Bund und Länder hatten sich Anfang März darauf geeinigt, dass die Lockdown-Regeln bei einer bestimmten Inzidenz wieder in Kraft treten. Demnach soll diese sogenannte Corona-Notbremse dann greifen, wenn der Inzidenzwert an drei aufeinanderfolgenden Tagen bei mehr als 100 Neuinfektionen pro 100.000 Einwohnerinnen und Einwohnern während der vergangenen sieben Tage liegt.
Bundesregierung kündigt Notbremse an
Bundeskanzlerin Angela Merkel (CDU) sagte am Freitagabend nach dem Impfgipfel mit den Ländern, sie wolle den Bund-Länder-Beratungen am Montag nicht vorgreifen, aber: "Wir werden von der Notbremse Gebrauch machen müssen." Hamburgs Bürgermeister Tschentscher (SPD) äußerte sich ähnlich im ARD extra: "Die Notbremsen-Regelung ist wichtig." Ohne sie könne man die dritte Welle nicht brechen. Hamburg hat bereits die erst vergangene Woche eingetretenen Lockerungen zum Wochenende wieder rückgängig gemacht.
Bundesgesundheitsminister Jens Spahn (CDU) stellte klar, es gebe schlicht zu wenig Impfstoff, "um die dritte Welle allein durch Impfen zu stoppen." Und auch der SPD-Gesundheitspolitiker Lauterbach sagte: "Man kann es drehen und wenden, wie man will: Wir müssen zurück in den Lockdown." NRW-Ministerpräsident Laschet (CDU) erklärte im Landtag lediglich, es könne keine weiteren Öffnungen geben.
Einzelhandel vor erneuter Schließung – Arbeitgeberpräsident plädiert für stärkere Öffnung
Für den Einzelhandel würde die Notbremse das Aus für "Meet and Collect" bedeuten – kein Shopping mit Terminvergabe mehr.
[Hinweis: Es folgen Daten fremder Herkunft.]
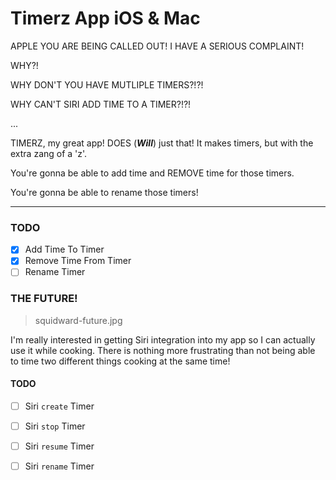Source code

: # Timerz App iOS & Mac

APPLE YOU ARE BEING CALLED OUT! I HAVE A SERIOUS COMPLAINT! 

WHY?!


WHY DON'T YOU HAVE MUTLIPLE TIMERS?!?!

WHY CAN'T SIRI ADD TIME TO A TIMER?!?!

...

TIMERZ, my great app! DOES (_**Will**_) just that! It makes timers, but with the extra zang of a 'z'.

You're gonna be able to add time and REMOVE time for those timers.

You're gonna be able to rename those timers!


---

### TODO

- [x] Add Time To Timer
- [x] Remove Time From Timer
- [ ] Rename Timer

### THE FUTURE!
> squidward-future.jpg

I'm really interested in getting Siri integration into my app so I can actually use it while cooking. There is nothing more frustrating than not being able to time two different things cooking at the same time!

#### TODO
- [ ] Siri `create` Timer
- [ ] Siri `stop` Timer
- [ ] Siri `resume` Timer
- [ ] Siri `rename` Timer

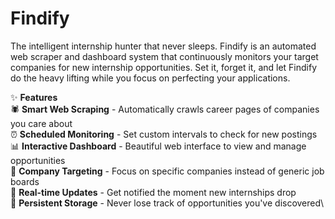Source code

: # Findify
The intelligent internship hunter that never sleeps.
Findify is an automated web scraper and dashboard system that continuously monitors your target companies for new internship opportunities. Set it, forget it, and let Findify do the heavy lifting while you focus on perfecting your applications.

✨ **Features**\
🕷️ **Smart Web Scraping** - Automatically crawls career pages of companies you care about\
⏰ **Scheduled Monitoring** - Set custom intervals to check for new postings\
📊 **Interactive Dashboard** - Beautiful web interface to view and manage opportunities\
🎯 **Company Targeting** - Focus on specific companies instead of generic job boards\
🔔 **Real-time Updates** - Get notified the moment new internships drop\
💾 **Persistent Storage** - Never lose track of opportunities you've discovered\
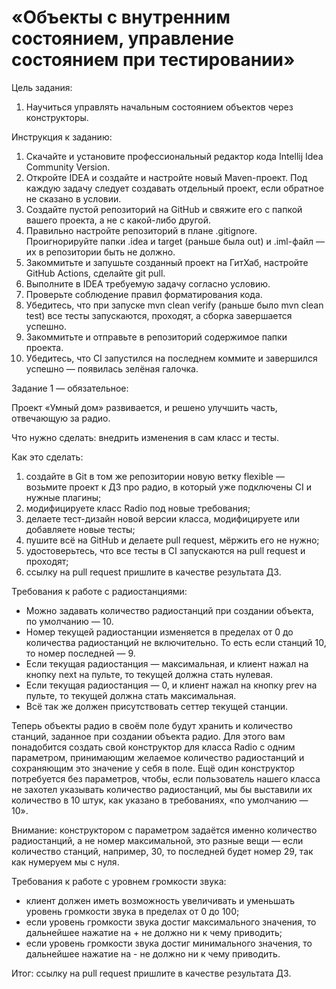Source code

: # «Объекты с внутренним состоянием, управление состоянием при тестировании»

Цель задания:

1. Научиться управлять начальным состоянием объектов через конструкторы.

Инструкция к заданию:

1. Скачайте и установите профессиональный редактор кода Intellij Idea Community Version.
2. Откройте IDEA и создайте и настройте новый Maven-проект. Под каждую задачу следует создавать отдельный проект, если обратное не сказано в условии.
3. Создайте пустой репозиторий на GitHub и свяжите его с папкой вашего проекта, а не с какой-либо другой.
4. Правильно настройте репозиторий в плане .gitignore. Проигнорируйте папки .idea и target (раньше была out) и .iml-файл — их в репозитории быть не должно.
5. Закоммитьте и запушьте созданный проект на ГитХаб, настройте GitHub Actions, сделайте git pull.
6. Выполните в IDEA требуемую задачу согласно условию.
7. Проверьте соблюдение правил форматирования кода.
8. Убедитесь, что при запуске mvn clean verify (раньше было mvn clean test) все тесты запускаются, проходят, а сборка завершается успешно.
9. Закоммитьте и отправьте в репозиторий содержимое папки проекта.
10. Убедитесь, что CI запустился на последнем коммите и завершился успешно — появилась зелёная галочка.

Задание 1 — обязательное:

Проект «Умный дом» развивается, и решено улучшить часть, отвечающую за радио.

Что нужно сделать: внедрить изменения в сам класс и тесты.

Как это сделать:

1. создайте в Git в том же репозитории новую ветку flexible — возьмите проект к ДЗ про радио, в который уже подключены CI и нужные плагины;
2. модифицируете класс Radio под новые требования;
3. делаете тест-дизайн новой версии класса, модифицируете или добавляете новые тесты;
4. пушите всё на GitHub и делаете pull request, мёржить его не нужно;
5. удостоверьтесь, что все тесты в CI запускаются на pull request и проходят;
6. ссылку на pull request пришлите в качестве результата ДЗ.

Требования к работе с радиостанциями:

- Можно задавать количество радиостанций при создании объекта, по умолчанию — 10.
- Номер текущей радиостанции изменяется в пределах от 0 до количества радиостанций не включительно. То есть если станций 10, то номер последней — 9.
- Если текущая радиостанция — максимальная, и клиент нажал на кнопку next на пульте, то текущей должна стать нулевая.
- Если текущая радиостанция — 0, и клиент нажал на кнопку prev на пульте, то текущей должна стать максимальная.
- Всё так же должен присутствовать сеттер текущей станции.

Теперь объекты радио в своём поле будут хранить и количество станций, заданное при создании объекта радио. Для этого вам понадобится создать свой конструктор для класса Radio с одним параметром, принимающим желаемое количество радиостанций и сохраняющим это значение у себя в поле. Ещё один конструктор потребуется без параметров, чтобы, если пользователь нашего класса не захотел указывать количество радиостанций, мы бы выставили их количество в 10 штук, как указано в требованиях, «по умолчанию — 10».

Внимание: конструктором с параметром задаётся именно количество радиостанций, а не номер максимальной, это разные вещи — если количество станций, например, 30, то последней будет номер 29, так как нумеруем мы с нуля.

Требования к работе с уровнем громкости звука:

- клиент должен иметь возможность увеличивать и уменьшать уровень громкости звука в пределах от 0 до 100;
- если уровень громкости звука достиг максимального значения, то дальнейшее нажатие на + не должно ни к чему приводить;
- если уровень громкости звука достиг минимального значения, то дальнейшее нажатие на - не должно ни к чему приводить.

Итог: ссылку на pull request пришлите в качестве результата ДЗ.
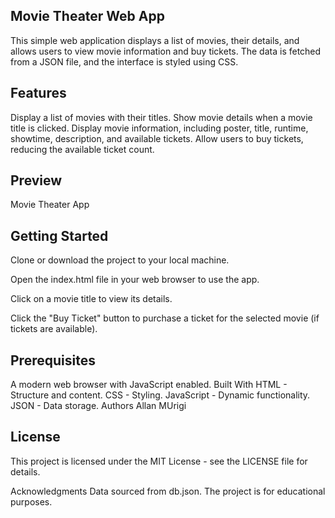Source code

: ## Movie Theater Web App
This simple web application displays a list of movies, their details, and allows users to view movie information and buy tickets. The data is fetched from a JSON file, and the interface is styled using CSS.

## Features
Display a list of movies with their titles.
Show movie details when a movie title is clicked.
Display movie information, including poster, title, runtime, showtime, description, and available tickets.
Allow users to buy tickets, reducing the available ticket count.

## Preview
Movie Theater App

## Getting Started
Clone or download the project to your local machine.

Open the index.html file in your web browser to use the app.

Click on a movie title to view its details.

Click the "Buy Ticket" button to purchase a ticket for the selected movie (if tickets are available).

## Prerequisites
A modern web browser with JavaScript enabled.
Built With
HTML - Structure and content.
CSS - Styling.
JavaScript - Dynamic functionality.
JSON - Data storage.
Authors
Allan MUrigi


## License
This project is licensed under the MIT License - see the LICENSE file for details.

Acknowledgments
Data sourced from db.json.
The project is for educational purposes.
Bei einer Inzidenz von über 100 an drei aufeinanderfolgenden Tagen dürfen Waren dann nur noch per "Click and Collect" verkauft werden. Geschäfte mit Produkten des täglichen Bedarfs bleiben geöffnet. Dazu zählen auch Blumengeschäfte, Buchhandlungen und Gartenmärkte.
Arbeitgeberpräsident Rainer Dulger sagte, eine stärkere Öffnung des Wirtschaftslebens sei dringend nötig, "denn wir sind jetzt an einem Wendepunkt, wo vielen Betrieben die Puste ausgeht."
Schulen vor Rückkehr in den Distanzunterricht?
Die NRW-Landesregierung will Schulen und Kitas nur als letztes Mittel wieder schließen. Tritt die Notbremse ein, würde aber geprüft werden, ob Schulen vom aktuellen Wechselunterricht zum Distanzunterricht und Kitas zur Notbetreuung zurückkehren. Zuletzt lehnte die Landesregierung das Vorhaben der Stadt Dortmund ab, vor Eintreten des Grenzwertes von 100 Schulen und Kitas mit sofortiger Wirkung zu schließen.
Rheinland-Pfalz will dennoch Außengastronomie öffnen
Mit einem "Rheinland-Pfalz-Modell" will die rheinland-pfälzische Ministerpräsidentin Malu Dreyer (SPD) trotz deutschlandweit steigender Corona-Infektionszahlen bestimmte Lockerungen ermöglichen. Ab Montag werde die Außengastronomie mit einem "Sicherheitsmechanismus" geöffnet, erklärte Dreyer nach einer Kabinettssitzung in Mainz.
Intensivmediziner warnen
Der Kölner Intensivmediziner Prof. Dr. Christian Karagiannidis zog einen eindrücklichen Vergleich: "Wir stehen jetzt am Beginn der dritten Welle, es ist wie eine Lawine. Und entweder stoppen wir die Lawine jetzt am Anfang, oben am Berg, und haben dann im Sommer Ruhe und sitzen im Biergarten, oder wir stellen uns unten an den Berg und versuchen, die Lawine in ein paar Wochen aufzufangen."
Auch der Präsident der Deutschen Interdisziplinären Vereinigung für Intensiv- und Notfallmedizin, Gernot Marx, plädiert für die Rückkehr zum harten Lockdown. "Alles, was man sich jetzt erlaubt, muss man später mit Zins und Zinseszins bezahlen", mahnte Marx in der "Augsburger Allgemeinen".